Ганин же, напротив, из вялого и раздражительного неврастеника, из-за случайного романа с никчёмной и ненужной ему женщиной впадшего в тяжёлую депрессию, моментально преображается и за несколько дней переживает настоящую психодраму, восстановив в памяти историю своей первой любви. Решение его, несмотря на омрачающие образ возлюбленной подсказки автора, неукоснительно; процитируем ещё раз: «О, как это будет просто: завтра, – нет, сегодня, – он увидит её: только бы совсем надрызгался Алфёров».2801 А в апогее преображения, в ту же ночь перед встречей, Ганин предстаёт уже чуть ли не героем с медальным профилем на барельефе из «бледно-голубого камня».
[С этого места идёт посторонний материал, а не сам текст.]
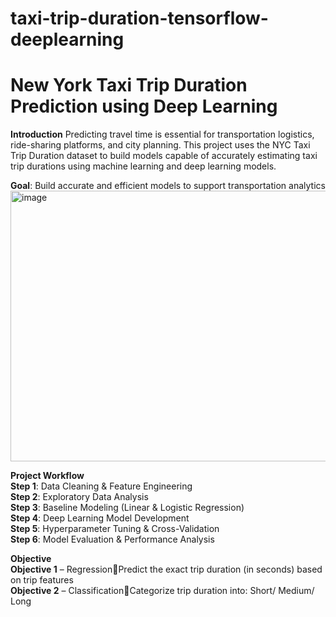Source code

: # taxi-trip-duration-tensorflow-deeplearning
# New York Taxi Trip Duration Prediction using Deep Learning 

**Introduction**
Predicting travel time is essential for transportation logistics, ride-sharing platforms, and city planning. This project uses the NYC Taxi Trip Duration dataset to build models capable of accurately estimating taxi trip durations using machine learning and deep learning models.

**Goal**: Build accurate and efficient models to support 
transportation analytics
<img width="800" height="433" alt="image" src="https://github.com/user-attachments/assets/9ba20c2d-8991-4862-a96e-c99ac8730e98" />


**Project Workflow**    
**Step 1**: Data Cleaning & Feature Engineering        
**Step 2**: Exploratory Data Analysis     
**Step 3**: Baseline Modeling (Linear & Logistic Regression)     
**Step 4**: Deep Learning Model Development     
**Step 5**: Hyperparameter Tuning & Cross-Validation    
**Step 6**: Model Evaluation & Performance Analysis     
 
**Objective**     
**Objective 1** – RegressionPredict the exact trip duration (in seconds) based on trip features    
**Objective 2** – ClassificationCategorize trip duration into: Short/ Medium/ Long 
 
 

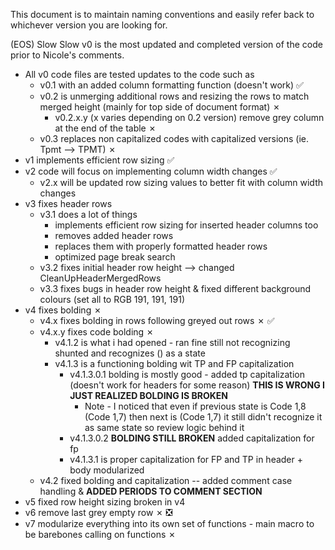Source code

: This document is to maintain naming conventions and easily refer back to whichever version you are looking for.

(EOS) Slow Slow v0 is the most updated and completed version of the code prior to Nicole's comments.
  - All v0 code files are tested updates to the code such as
      - v0.1 with an added column formatting function (doesn't work) :white_check_mark:
      - v0.2 is unmerging additional rows and resizing the rows to match merged height (mainly for top side of document format) &cross;
        - v0.2.x.y (x varies depending on 0.2 version) remove grey column at the end of the table &cross;
      - v0.3 replaces non capitalized codes with capitalized versions (ie. Tpmt --> TPMT) &cross;
  - v1 implements efficient row sizing :white_check_mark:
  - v2 code will focus on implementing column width changes :white_check_mark:
      - v2.x will be updated row sizing values to better fit with column width changes
  - v3 fixes header rows
      - v3.1 does a lot of things
        - implements efficient row sizing for inserted header columns too
        - removes added header rows
        - replaces them with properly formatted header rows
        - optimized page break search
      - v3.2 fixes initial header row height --> changed CleanUpHeaderMergedRows
      - v3.3 fixes bugs in header row height & fixed different background colours (set all to RGB 191, 191, 191)
  - v4 fixes bolding &cross;
      - v4.x fixes bolding in rows following greyed out rows &cross; ✅
      - v4.x.y fixes code bolding &cross;
          - v4.1.2 is what i had opened - ran fine still not recognizing shunted and recognizes () as a state
          - v4.1.3 is a functioning bolding wit TP and FP capitalization
              - v4.1.3.0.1 bolding is mostly good - added tp capitalization (doesn't work for headers for some reason) **THIS IS WRONG I JUST REALIZED BOLDING IS BROKEN**
                - Note - I noticed that even if previous state is Code 1,8 (Code 1,7) then next is (Code 1,7) it still didn't recognize it as same state so review logic behind it
              - v4.1.3.0.2 **BOLDING STILL BROKEN** added capitalization for fp
              - v4.1.3.1 is proper capitalization for FP and TP in header + body modularized
      - v4.2 fixed bolding and capitalization -- added comment case handling & **ADDED PERIODS TO COMMENT SECTION**
  - v5 fixed row height sizing broken in v4
  - v6 remove last grey empty row &cross; ❎
  - v7 modularize everything into its own set of functions - main macro to be barebones calling on functions &cross;
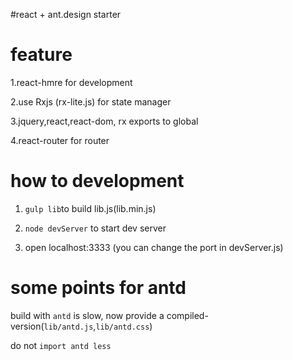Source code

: #react + ant.design starter

# feature
1.react-hmre for development

2.use Rxjs (rx-lite.js) for state manager

3.jquery,react,react-dom, rx exports to global

4.react-router for router

# how to development
1. `gulp lib`to build lib.js(lib.min.js)

2. `node devServer` to start dev server

3. open localhost:3333 (you can change the port in devServer.js)

# some points for antd
    
 build with `antd` is slow, now provide a compiled-version(`lib/antd.js`,`lib/antd.css`)
    
 do not `import antd less` 
    
    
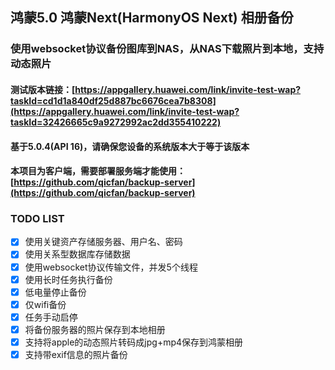 ## 鸿蒙5.0 鸿蒙Next(HarmonyOS Next) 相册备份
### 使用websocket协议备份图库到NAS，从NAS下载照片到本地，支持动态照片

#### 测试版本链接：[https://appgallery.huawei.com/link/invite-test-wap?taskId=cd1d1a840df25d887bc6676cea7b8308](https://appgallery.huawei.com/link/invite-test-wap?taskId=32426665c9a9272992ac2dd355410222)
#### 基于5.0.4(API 16)，请确保您设备的系统版本大于等于该版本
#### 本项目为客户端，需要部署服务端才能使用：[https://github.com/qicfan/backup-server](https://github.com/qicfan/backup-server)

### TODO LIST
- [x] 使用关键资产存储服务器、用户名、密码
- [x] 使用关系型数据库存储数据
- [x] 使用websocket协议传输文件，并发5个线程
- [x] 使用长时任务执行备份
- [x] 低电量停止备份
- [x] 仅wifi备份
- [x] 任务手动启停
- [x] 将备份服务器的照片保存到本地相册
- [x] 支持将apple的动态照片转码成jpg+mp4保存到鸿蒙相册
- [x] 支持带exif信息的照片备份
Чтобы подчеркнуть контраст между персонажами на пике их подлинного самовыражения, они подробнейшим образом, как на театральной сцене, показываются в ключевых, завершающих эпизодах ночной пирушки: Ганин специально возвращается в комнату, где сидит пьяный Алфёров, который снова, уж в который раз, описывается в крайне неприглядном виде: «Ганин сел подле него и долго глядел на его пьяную дремоту», а затем, поняв бесполезность попыток найти с ним какой-то контакт, «Ганин … пристально глянул Алфёрову в лицо, – всё вобрал сразу: полуоткрытый, мокрый рот, бородку цвета навозца, мигающие водянистые глаза».2812 Весь этот пассаж явно взывает и к читателю, чтобы он тоже «всё вобрал сразу», – да полно, какой же должна быть Машенька при таком-то муже? И улыбается ему так же, как когда-то Ганину?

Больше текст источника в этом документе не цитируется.